Depends, on Android maybe. On my Android Device, not really i don't use google software with the exception of the core android system without gplay services. On iOS, the HTML Based Web, or Desktop Systems, I see no need for google to exist. If you need telemetry, run your own damn telemtry server instead of feeding the FAANG Privacy nightmare even more.

> First, this is a false premise because it ignores the potential that telemetry could help improve this software but most Linux distros have decided against it for other reasons. Secondly, it ignores that some distros do in fact include telemetry.

Distros may, Linux itself does not. The fact that the majority of Linux Distros work just fine without telemetry shows that large scale software developement and deployment work just fine without invading peoples privacy needlessly.

> It probably should be when it comes to something that has potential to invade privacy, but we have to be realistic that practically no one will actively turn on telemetry if it is initially set to off.

so, if given the fair and free choice everyone will chose against telemetry? And that doesn't make you ask yourself "are we the baddies?".

> That drastically decreases the value of the collected data and it basically turns into nothing more than something customer service can tell someone to turn on while trying to troubleshoot a specific issue.
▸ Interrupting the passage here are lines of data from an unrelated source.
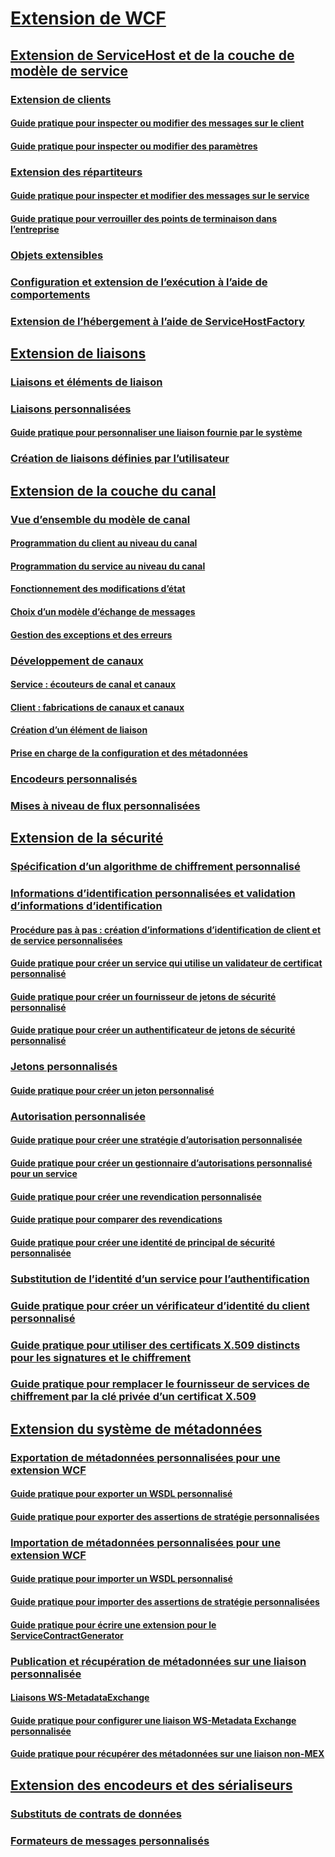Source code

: # [Extension de WCF](extending-wcf.md)
## [Extension de ServiceHost et de la couche de modèle de service](extending-servicehost-and-the-service-model-layer.md)
### [Extension de clients](extending-clients.md)
#### [Guide pratique pour inspecter ou modifier des messages sur le client](how-to-inspect-or-modify-messages-on-the-client.md)
#### [Guide pratique pour inspecter ou modifier des paramètres](how-to-inspect-or-modify-parameters.md)
### [Extension des répartiteurs](extending-dispatchers.md)
#### [Guide pratique pour inspecter et modifier des messages sur le service](how-to-inspect-and-modify-messages-on-the-service.md)
#### [Guide pratique pour verrouiller des points de terminaison dans l’entreprise](how-to-lock-down-endpoints-in-the-enterprise.md)
### [Objets extensibles](extensible-objects.md)
### [Configuration et extension de l’exécution à l’aide de comportements](configuring-and-extending-the-runtime-with-behaviors.md)
### [Extension de l’hébergement à l’aide de ServiceHostFactory](extending-hosting-using-servicehostfactory.md)
## [Extension de liaisons](extending-bindings.md)
### [Liaisons et éléments de liaison](bindings-and-binding-elements.md)
### [Liaisons personnalisées](custom-bindings.md)
#### [Guide pratique pour personnaliser une liaison fournie par le système](how-to-customize-a-system-provided-binding.md)
### [Création de liaisons définies par l’utilisateur](creating-user-defined-bindings.md)
## [Extension de la couche du canal](extending-the-channel-layer.md)
### [Vue d’ensemble du modèle de canal](channel-model-overview.md)
#### [Programmation du client au niveau du canal](client-channel-level-programming.md)
#### [Programmation du service au niveau du canal](service-channel-level-programming.md)
#### [Fonctionnement des modifications d’état](understanding-state-changes.md)
#### [Choix d’un modèle d’échange de messages](choosing-a-message-exchange-pattern.md)
#### [Gestion des exceptions et des erreurs](handling-exceptions-and-faults.md)
### [Développement de canaux](developing-channels.md)
#### [Service : écouteurs de canal et canaux](service-channel-listeners-and-channels.md)
#### [Client : fabrications de canaux et canaux](client-channel-factories-and-channels.md)
#### [Création d’un élément de liaison](creating-a-bindingelement.md)
#### [Prise en charge de la configuration et des métadonnées](configuration-and-metadata-support.md)
### [Encodeurs personnalisés](custom-encoders.md)
### [Mises à niveau de flux personnalisées](custom-stream-upgrades.md)
## [Extension de la sécurité](extending-security.md)
### [Spécification d’un algorithme de chiffrement personnalisé](specifying-a-custom-crypto-algorithm.md)
### [Informations d’identification personnalisées et validation d’informations d’identification](custom-credential-and-credential-validation.md)
#### [Procédure pas à pas : création d’informations d’identification de client et de service personnalisées](walkthrough-creating-custom-client-and-service-credentials.md)
#### [Guide pratique pour créer un service qui utilise un validateur de certificat personnalisé](how-to-create-a-service-that-employs-a-custom-certificate-validator.md)
#### [Guide pratique pour créer un fournisseur de jetons de sécurité personnalisé](how-to-create-a-custom-security-token-provider.md)
#### [Guide pratique pour créer un authentificateur de jetons de sécurité personnalisé](how-to-create-a-custom-security-token-authenticator.md)
### [Jetons personnalisés](custom-tokens.md)
#### [Guide pratique pour créer un jeton personnalisé](how-to-create-a-custom-token.md)
### [Autorisation personnalisée](custom-authorization.md)
#### [Guide pratique pour créer une stratégie d’autorisation personnalisée](how-to-create-a-custom-authorization-policy.md)
#### [Guide pratique pour créer un gestionnaire d’autorisations personnalisé pour un service](how-to-create-a-custom-authorization-manager-for-a-service.md)
#### [Guide pratique pour créer une revendication personnalisée](how-to-create-a-custom-claim.md)
#### [Guide pratique pour comparer des revendications](how-to-compare-claims.md)
#### [Guide pratique pour créer une identité de principal de sécurité personnalisée](how-to-create-a-custom-principal-identity.md)
### [Substitution de l’identité d’un service pour l’authentification](overriding-the-identity-of-a-service-for-authentication.md)
### [Guide pratique pour créer un vérificateur d’identité du client personnalisé](how-to-create-a-custom-client-identity-verifier.md)
### [Guide pratique pour utiliser des certificats X.509 distincts pour les signatures et le chiffrement](how-to-use-separate-x-509-certificates-for-signing-and-encryption.md)
### [Guide pratique pour remplacer le fournisseur de services de chiffrement par la clé privée d’un certificat X.509](change-cryptographic-provider-x509-certificate-private-key.md)
## [Extension du système de métadonnées](extending-the-metadata-system.md)
### [Exportation de métadonnées personnalisées pour une extension WCF](exporting-custom-metadata-for-a-wcf-extension.md)
#### [Guide pratique pour exporter un WSDL personnalisé](how-to-export-custom-wsdl.md)
#### [Guide pratique pour exporter des assertions de stratégie personnalisées](how-to-export-custom-policy-assertions.md)
### [Importation de métadonnées personnalisées pour une extension WCF](importing-custom-metadata-for-a-wcf-extension.md)
#### [Guide pratique pour importer un WSDL personnalisé](how-to-import-custom-wsdl.md)
#### [Guide pratique pour importer des assertions de stratégie personnalisées](how-to-import-custom-policy-assertions.md)
#### [Guide pratique pour écrire une extension pour le ServiceContractGenerator](how-to-write-an-extension-for-the-servicecontractgenerator.md)
### [Publication et récupération de métadonnées sur une liaison personnalisée](publishing-and-retrieving-metadata-over-a-custom-binding.md)
#### [Liaisons WS-MetadataExchange](ws-metadataexchange-bindings.md)
#### [Guide pratique pour configurer une liaison WS-Metadata Exchange personnalisée](how-to-configure-a-custom-ws-metadata-exchange-binding.md)
#### [Guide pratique pour récupérer des métadonnées sur une liaison non-MEX](how-to-retrieve-metadata-over-a-non-mex-binding.md)
## [Extension des encodeurs et des sérialiseurs](extending-encoders-and-serializers.md)
### [Substituts de contrats de données](data-contract-surrogates.md)
### [Formateurs de messages personnalisés](custom-message-formatters.md)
So, wheres the problem here? Sounds EXACTLY how a good telemetry system should work. If the bugs don't bother the users there's no need to invade their privacy to fix them, if they do bother them, telemetry can be a tool to help them. There's no need to generate "valuable data" except to invade peoples privacy.

> Telemetry isn't just about bugs. It is also about guiding future development, knowing what features are used, knowing the workflow for users, etc. It can provide value beyond crash reports.

Why is it any of your effing buisness what my workflow is like? If i need a feature i request it. This shit is only accepted because the majority of users lack a meaningful understanding of the depth of invasion by app and web developers into their privacy.


>Depends, on Android maybe. On my Android Device, not really i don't use google software with the exception of the core android system without gplay services. On iOS, the HTML Based Web, or Desktop Systems, I see no need for google to exist. If you need telemetry, run your own damn telemtry server instead of feeding the FAANG Privacy nightmare even more.

The article is specifically about the mobile OSes and the default apps and services. I'm not sure why your general complaint about third parties using FAANG tracking is relevant here, but I have no argument against it.

>Distros may, Linux itself does not. The fact that the majority of Linux Distros work just fine without telemetry shows that large scale software developement and deployment work just fine without invading peoples privacy needlessly.

You are doing the same thing again. You are assuming a level of "work just fine" without having a comparison for what it would look like with telemetry. Ignoring the privacy issues for a second, can you say definitively that Linux would see no technical improvements from developers having access to telemetry data?

>so, if given the fair and free choice everyone will chose against telemetry? And that doesn't make you ask yourself "are we the baddies?".

Because the benefits of telemetry are widespread while the downsides are localized. The incentive for an individual user to participate is low and isn't well understood so they will default to off. Expand that to everyone and you end up with the tragedy of the commons.[1] It has nothing to do with skulls on a cap, it is basic individualized economic incentives playing out that lead to less than ideal results for the whole.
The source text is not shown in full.